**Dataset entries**
^^^^
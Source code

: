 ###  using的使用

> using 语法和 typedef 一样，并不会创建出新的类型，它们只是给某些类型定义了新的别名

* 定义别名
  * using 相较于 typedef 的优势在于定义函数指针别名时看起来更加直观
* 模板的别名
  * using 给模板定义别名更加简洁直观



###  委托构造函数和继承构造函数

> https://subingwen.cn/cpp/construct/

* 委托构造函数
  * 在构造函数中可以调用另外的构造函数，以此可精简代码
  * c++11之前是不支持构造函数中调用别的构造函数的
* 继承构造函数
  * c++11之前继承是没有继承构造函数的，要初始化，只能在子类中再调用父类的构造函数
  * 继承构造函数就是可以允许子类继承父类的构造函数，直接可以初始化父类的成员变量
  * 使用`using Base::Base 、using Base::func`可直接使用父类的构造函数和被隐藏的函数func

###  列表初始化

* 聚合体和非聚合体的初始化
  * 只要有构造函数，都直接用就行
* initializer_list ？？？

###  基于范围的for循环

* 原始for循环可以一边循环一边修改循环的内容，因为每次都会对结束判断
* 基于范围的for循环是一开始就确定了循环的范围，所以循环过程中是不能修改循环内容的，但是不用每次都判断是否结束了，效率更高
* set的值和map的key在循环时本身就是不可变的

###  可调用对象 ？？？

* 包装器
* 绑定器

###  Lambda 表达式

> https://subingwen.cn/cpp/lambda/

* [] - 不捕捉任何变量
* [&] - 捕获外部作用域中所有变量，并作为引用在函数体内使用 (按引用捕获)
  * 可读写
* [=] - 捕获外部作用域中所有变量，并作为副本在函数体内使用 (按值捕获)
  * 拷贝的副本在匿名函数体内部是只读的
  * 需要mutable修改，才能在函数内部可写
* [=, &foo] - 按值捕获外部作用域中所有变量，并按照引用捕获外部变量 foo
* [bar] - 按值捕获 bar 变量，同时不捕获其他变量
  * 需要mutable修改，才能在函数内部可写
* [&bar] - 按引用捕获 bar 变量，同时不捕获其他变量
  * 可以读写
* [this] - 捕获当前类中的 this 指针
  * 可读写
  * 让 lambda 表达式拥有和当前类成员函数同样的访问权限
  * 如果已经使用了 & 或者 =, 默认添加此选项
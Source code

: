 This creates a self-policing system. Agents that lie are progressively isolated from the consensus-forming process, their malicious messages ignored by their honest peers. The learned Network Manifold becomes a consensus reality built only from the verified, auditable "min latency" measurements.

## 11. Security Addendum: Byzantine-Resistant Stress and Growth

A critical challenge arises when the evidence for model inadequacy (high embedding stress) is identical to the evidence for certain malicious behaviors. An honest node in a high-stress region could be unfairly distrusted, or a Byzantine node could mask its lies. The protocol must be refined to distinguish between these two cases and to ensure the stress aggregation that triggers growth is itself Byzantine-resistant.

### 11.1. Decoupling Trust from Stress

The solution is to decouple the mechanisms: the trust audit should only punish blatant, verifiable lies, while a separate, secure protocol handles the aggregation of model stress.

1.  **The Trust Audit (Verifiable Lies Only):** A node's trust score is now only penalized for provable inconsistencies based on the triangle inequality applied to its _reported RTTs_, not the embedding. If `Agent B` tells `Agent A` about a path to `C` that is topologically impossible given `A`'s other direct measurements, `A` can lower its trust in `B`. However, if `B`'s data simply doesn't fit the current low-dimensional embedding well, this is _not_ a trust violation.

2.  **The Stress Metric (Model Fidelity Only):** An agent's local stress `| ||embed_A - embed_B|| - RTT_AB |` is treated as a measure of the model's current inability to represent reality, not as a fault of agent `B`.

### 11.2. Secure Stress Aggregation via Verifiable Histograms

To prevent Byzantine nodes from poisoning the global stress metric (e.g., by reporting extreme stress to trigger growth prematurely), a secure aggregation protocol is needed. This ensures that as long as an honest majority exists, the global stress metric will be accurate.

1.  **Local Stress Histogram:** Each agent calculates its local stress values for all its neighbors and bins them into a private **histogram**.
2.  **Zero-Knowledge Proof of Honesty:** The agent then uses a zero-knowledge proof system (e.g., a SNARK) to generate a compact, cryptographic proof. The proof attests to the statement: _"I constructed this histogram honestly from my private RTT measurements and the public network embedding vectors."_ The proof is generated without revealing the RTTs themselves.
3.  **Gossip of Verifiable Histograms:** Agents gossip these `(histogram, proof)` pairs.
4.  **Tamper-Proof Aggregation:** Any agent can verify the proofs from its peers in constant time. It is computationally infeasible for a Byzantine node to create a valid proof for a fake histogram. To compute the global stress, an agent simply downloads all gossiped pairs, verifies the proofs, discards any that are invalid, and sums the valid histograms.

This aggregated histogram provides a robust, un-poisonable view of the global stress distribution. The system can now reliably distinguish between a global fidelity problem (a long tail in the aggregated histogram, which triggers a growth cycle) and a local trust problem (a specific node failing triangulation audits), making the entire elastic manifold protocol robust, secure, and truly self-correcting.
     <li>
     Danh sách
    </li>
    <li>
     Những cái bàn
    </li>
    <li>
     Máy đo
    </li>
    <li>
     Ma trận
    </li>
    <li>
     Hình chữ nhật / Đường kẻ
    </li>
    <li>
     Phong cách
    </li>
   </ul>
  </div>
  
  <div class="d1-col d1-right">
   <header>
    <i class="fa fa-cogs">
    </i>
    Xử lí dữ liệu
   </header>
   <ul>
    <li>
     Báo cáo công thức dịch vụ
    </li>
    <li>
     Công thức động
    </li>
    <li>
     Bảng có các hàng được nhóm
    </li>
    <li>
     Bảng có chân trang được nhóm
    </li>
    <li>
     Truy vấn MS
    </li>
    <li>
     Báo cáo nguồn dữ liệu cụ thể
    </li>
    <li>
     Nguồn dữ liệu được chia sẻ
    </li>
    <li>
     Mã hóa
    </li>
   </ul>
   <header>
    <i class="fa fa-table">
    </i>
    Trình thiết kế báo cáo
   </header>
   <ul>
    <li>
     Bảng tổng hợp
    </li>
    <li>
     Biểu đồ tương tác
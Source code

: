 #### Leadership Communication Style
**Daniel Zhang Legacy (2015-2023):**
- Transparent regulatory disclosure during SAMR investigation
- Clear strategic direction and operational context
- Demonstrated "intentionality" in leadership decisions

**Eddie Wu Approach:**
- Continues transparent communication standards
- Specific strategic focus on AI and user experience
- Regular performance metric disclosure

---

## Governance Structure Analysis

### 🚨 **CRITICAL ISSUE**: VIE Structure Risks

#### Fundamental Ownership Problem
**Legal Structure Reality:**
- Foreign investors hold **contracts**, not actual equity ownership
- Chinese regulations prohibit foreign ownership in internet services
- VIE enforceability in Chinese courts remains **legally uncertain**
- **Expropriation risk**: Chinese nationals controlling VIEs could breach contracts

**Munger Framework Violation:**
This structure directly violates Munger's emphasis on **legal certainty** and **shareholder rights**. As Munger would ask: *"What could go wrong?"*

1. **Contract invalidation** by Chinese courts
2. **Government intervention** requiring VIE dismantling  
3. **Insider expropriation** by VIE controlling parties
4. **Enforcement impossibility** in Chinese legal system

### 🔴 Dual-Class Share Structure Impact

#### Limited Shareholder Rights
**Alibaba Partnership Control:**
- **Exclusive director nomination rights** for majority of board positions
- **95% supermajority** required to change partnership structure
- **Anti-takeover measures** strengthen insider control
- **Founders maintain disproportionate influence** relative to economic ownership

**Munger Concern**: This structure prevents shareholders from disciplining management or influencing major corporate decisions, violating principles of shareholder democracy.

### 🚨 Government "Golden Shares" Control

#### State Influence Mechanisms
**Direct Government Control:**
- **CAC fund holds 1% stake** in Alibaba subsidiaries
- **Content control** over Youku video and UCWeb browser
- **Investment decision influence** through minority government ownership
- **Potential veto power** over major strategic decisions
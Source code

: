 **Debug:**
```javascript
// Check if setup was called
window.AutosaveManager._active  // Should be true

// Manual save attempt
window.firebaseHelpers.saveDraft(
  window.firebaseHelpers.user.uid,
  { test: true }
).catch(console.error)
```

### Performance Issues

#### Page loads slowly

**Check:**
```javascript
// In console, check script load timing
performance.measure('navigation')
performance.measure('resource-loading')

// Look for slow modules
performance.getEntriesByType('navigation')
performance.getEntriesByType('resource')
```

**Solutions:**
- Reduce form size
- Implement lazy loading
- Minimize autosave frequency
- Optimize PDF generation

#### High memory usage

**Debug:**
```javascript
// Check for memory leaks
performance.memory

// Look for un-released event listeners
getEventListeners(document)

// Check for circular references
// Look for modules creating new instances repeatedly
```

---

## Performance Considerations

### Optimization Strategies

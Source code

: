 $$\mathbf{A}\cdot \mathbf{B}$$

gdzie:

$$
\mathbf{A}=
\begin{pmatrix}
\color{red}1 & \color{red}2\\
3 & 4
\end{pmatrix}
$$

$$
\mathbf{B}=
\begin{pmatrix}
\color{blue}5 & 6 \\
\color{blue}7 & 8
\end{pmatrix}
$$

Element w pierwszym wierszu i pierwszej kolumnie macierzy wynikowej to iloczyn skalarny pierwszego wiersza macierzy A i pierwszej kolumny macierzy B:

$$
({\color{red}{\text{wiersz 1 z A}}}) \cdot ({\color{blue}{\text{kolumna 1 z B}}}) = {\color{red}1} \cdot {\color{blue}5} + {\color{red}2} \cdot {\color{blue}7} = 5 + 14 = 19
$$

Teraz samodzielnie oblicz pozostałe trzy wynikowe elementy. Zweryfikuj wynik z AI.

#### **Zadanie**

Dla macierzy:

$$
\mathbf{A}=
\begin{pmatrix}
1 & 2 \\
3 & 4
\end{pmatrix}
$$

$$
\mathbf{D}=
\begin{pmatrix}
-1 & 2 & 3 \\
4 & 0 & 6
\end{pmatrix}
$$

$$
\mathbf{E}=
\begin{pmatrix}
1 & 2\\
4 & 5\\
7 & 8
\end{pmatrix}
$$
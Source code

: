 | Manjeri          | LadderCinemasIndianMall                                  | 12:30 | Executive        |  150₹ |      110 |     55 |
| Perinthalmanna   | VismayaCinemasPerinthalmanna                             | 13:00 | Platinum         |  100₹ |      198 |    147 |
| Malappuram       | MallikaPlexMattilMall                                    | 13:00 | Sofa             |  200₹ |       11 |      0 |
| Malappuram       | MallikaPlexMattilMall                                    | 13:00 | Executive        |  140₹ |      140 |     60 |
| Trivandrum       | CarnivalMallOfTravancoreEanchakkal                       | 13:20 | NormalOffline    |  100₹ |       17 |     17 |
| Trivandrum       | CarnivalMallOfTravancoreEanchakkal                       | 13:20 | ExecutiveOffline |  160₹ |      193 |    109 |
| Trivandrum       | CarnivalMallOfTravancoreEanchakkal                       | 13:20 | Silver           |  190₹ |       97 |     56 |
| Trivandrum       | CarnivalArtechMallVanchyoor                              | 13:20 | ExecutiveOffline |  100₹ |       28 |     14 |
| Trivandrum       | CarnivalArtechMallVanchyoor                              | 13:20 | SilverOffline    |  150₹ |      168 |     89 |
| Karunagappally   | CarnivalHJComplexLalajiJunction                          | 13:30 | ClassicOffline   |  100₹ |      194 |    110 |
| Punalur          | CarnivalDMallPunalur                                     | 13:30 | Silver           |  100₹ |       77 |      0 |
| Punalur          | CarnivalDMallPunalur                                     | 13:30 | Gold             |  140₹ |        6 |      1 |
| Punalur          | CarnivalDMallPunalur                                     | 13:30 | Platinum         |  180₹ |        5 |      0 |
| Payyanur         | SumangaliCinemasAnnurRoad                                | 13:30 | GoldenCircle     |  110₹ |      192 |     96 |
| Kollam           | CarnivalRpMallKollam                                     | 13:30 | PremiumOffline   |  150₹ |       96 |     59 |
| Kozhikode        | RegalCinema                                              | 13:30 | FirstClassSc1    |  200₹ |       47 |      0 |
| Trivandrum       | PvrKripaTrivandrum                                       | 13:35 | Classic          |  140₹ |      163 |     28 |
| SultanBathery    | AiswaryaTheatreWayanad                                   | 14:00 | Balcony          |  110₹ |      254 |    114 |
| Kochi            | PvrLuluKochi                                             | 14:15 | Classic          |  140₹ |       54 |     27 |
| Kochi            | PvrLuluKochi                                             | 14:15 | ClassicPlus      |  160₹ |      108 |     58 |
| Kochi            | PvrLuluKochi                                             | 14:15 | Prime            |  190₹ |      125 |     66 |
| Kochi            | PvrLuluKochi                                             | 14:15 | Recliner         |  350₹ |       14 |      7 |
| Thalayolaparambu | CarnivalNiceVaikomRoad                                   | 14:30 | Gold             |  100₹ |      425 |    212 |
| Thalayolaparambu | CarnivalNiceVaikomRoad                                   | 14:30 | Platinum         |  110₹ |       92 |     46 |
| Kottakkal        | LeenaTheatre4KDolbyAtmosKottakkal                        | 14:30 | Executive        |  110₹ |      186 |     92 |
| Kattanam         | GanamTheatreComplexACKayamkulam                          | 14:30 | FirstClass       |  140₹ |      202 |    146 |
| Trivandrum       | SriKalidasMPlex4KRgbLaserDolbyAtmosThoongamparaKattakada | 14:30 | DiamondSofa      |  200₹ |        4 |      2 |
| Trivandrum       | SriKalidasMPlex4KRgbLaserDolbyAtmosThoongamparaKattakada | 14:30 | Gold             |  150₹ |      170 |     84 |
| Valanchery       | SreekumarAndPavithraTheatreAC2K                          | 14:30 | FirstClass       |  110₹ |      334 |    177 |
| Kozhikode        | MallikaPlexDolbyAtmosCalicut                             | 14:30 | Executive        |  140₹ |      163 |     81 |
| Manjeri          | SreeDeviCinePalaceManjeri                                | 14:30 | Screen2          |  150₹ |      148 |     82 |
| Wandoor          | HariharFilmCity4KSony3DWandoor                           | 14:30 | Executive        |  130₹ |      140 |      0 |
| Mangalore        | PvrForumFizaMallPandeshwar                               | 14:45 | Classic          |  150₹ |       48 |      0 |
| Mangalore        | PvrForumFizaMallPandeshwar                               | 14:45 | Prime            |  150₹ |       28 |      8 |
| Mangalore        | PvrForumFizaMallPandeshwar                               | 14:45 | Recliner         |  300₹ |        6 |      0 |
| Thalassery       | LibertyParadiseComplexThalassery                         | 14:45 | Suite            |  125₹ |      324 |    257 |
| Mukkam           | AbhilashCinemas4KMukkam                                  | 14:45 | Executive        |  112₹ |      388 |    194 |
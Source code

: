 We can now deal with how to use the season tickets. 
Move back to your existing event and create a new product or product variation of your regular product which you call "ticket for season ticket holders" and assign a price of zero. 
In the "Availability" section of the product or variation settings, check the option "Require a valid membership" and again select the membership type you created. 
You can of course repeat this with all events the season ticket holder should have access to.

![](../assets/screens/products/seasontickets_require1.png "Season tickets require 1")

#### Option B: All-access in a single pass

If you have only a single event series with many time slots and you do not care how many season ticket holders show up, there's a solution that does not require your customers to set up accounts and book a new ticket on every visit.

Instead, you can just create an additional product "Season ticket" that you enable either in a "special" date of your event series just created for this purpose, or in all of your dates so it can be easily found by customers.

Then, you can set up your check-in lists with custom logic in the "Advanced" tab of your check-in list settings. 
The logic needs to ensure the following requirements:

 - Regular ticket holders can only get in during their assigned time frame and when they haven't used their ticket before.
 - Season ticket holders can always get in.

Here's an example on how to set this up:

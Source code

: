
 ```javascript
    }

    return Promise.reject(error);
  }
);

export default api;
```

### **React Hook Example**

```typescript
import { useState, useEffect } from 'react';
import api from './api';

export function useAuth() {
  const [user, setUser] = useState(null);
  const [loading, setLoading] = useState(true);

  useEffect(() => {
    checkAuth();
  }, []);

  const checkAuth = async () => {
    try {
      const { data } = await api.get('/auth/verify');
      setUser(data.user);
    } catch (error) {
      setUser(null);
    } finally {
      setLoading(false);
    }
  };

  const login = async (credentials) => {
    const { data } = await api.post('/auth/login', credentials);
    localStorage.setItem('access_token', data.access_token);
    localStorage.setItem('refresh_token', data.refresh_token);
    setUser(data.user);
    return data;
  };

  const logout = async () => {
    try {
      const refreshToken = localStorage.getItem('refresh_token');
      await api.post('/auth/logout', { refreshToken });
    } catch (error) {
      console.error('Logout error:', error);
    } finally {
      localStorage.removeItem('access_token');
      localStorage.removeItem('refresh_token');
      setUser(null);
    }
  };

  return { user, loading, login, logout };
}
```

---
^^^^
**To do**
Your answer should consist of the lines from the line with "按值捕获 bar 变量，同时不捕获其他变量" to the line with "The solution is" above, repeated exactly, both ends included.

**Answer section**
* [bar] - 按值捕获 bar 变量，同时不捕获其他变量
  * 需要mutable修改，才能在函数内部可写
* [&bar] - 按引用捕获 bar 变量，同时不捕获其他变量
  * 可以读写
* [this] - 捕获当前类中的 this 指针
  * 可读写
  * 让 lambda 表达式拥有和当前类成员函数同样的访问权限
  * 如果已经使用了 & 或者 =, 默认添加此选项
Source code

: This creates a self-policing system. Agents that lie are progressively isolated from the consensus-forming process, their malicious messages ignored by their honest peers. The learned Network Manifold becomes a consensus reality built only from the verified, auditable "min latency" measurements.

## 11. Security Addendum: Byzantine-Resistant Stress and Growth

A critical challenge arises when the evidence for model inadequacy (high embedding stress) is identical to the evidence for certain malicious behaviors. An honest node in a high-stress region could be unfairly distrusted, or a Byzantine node could mask its lies. The protocol must be refined to distinguish between these two cases and to ensure the stress aggregation that triggers growth is itself Byzantine-resistant.

### 11.1. Decoupling Trust from Stress

The solution is to decouple the mechanisms: the trust audit should only punish blatant, verifiable lies, while a separate, secure protocol handles the aggregation of model stress.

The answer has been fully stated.